Looks like Ho Ching supports petition to remove 'Chinese helicopter' from Oxford English Dictionary

This stems from the fact the term is highly derisive and lacks relevance today.

Belmont Lay | June 02, 2016, 11:42 PM

It appears Ho Ching has weighed in on the Singlish debate.

In a Facebook post on June 2, 2016, she posted a view that supports the petition that has been going around since late May to remove the term "Chinese helicopter" from the Oxford English Dictionary.

This was after the derogatory term was one of the 19 Singlish terms added into its lexicon recently.

If you can't read her post, this is what it said:

On Chinese helicopters in the Oxford English Dictionary:

I was so surprised to read that the OED had just included the term "Chinese helicopter" as part of their new Singlish entries.

I had only heard this being used in my late teens in the early 1970s, listening in on the chatter of NS boys from English stream schools explaining this term they had learnt during their BMT about their NS mates from Chinese stream schools.

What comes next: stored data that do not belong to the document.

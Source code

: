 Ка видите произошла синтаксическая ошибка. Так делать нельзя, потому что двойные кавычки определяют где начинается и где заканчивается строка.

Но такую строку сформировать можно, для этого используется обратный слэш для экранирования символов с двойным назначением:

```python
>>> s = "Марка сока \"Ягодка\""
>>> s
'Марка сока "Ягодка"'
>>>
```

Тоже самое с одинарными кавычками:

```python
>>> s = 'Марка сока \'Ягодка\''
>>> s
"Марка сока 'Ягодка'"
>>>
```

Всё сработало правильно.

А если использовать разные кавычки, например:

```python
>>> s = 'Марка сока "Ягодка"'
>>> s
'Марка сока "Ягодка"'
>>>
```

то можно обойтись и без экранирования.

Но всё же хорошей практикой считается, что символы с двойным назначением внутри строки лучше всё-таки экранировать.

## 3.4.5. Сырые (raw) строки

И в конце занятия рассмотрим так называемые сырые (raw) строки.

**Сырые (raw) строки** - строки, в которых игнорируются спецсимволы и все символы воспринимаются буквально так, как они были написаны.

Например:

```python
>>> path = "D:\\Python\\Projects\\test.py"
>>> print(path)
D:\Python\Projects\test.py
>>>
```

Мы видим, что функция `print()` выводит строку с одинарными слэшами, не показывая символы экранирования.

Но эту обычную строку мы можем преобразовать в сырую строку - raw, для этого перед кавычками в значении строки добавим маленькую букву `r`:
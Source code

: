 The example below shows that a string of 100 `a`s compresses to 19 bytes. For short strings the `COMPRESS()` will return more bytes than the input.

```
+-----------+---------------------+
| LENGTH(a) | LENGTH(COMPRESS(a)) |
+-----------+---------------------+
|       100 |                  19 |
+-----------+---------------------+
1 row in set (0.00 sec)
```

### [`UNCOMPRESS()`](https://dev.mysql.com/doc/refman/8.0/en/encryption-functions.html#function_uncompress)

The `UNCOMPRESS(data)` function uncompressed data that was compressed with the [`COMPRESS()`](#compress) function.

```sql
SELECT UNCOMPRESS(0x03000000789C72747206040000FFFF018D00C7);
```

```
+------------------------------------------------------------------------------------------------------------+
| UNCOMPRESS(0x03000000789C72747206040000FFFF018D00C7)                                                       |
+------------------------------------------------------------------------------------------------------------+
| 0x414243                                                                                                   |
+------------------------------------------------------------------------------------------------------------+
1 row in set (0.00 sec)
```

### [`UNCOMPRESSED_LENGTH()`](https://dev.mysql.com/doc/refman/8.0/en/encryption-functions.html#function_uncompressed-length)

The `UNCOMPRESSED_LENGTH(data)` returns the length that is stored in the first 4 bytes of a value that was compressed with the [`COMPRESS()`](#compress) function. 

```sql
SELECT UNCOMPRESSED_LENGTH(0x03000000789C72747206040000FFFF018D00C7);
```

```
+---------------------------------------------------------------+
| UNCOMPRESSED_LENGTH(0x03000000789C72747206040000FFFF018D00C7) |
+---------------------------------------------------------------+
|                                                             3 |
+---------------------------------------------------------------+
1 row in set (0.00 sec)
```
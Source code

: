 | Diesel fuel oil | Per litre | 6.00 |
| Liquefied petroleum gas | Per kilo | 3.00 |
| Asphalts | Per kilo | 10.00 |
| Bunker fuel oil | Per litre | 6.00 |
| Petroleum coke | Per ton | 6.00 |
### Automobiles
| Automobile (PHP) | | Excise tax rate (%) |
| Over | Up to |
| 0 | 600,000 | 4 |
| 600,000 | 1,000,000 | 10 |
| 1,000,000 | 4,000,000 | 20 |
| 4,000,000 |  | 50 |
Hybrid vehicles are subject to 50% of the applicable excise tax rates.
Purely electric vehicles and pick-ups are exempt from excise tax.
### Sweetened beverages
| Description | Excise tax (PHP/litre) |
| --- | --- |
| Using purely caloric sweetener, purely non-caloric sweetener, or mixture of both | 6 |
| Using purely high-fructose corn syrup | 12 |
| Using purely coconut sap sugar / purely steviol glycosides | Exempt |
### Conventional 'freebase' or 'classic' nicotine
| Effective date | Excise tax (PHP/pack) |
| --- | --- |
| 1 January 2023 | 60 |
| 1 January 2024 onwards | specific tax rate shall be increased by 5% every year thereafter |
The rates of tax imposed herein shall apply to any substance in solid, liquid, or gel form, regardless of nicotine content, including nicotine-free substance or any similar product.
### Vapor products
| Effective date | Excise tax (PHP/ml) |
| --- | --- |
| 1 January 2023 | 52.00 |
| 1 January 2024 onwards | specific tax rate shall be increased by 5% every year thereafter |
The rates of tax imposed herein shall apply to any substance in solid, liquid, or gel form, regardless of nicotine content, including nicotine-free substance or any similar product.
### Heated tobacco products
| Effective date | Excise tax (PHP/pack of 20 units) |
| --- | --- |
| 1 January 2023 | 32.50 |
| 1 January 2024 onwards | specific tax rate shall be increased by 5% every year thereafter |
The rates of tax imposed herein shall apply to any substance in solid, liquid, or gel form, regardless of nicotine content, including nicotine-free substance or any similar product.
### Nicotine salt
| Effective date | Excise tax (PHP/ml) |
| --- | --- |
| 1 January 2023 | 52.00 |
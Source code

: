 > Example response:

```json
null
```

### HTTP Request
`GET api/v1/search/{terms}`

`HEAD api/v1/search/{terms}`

They had also told stories about being scolded by their sergeants for being "blur like sotong" too, not to mention the expectations and disciplines of "stand by bed".

However, with a bilingual education system since, we no longer have separate English and Chinese stream schools for decades.

Most if not all of the younger generation of Singaporeans would not have heard of "Chinese helicopters", while “blur sotongs” remain alive and current in their vocabulary (even though we now know better that sotongs are actually quite smart and not at all blur).

Mr Adam Reutens-Tan also described it as a "rediscovery" of the term, when he wrote to the Straits Times forum on this topic recently.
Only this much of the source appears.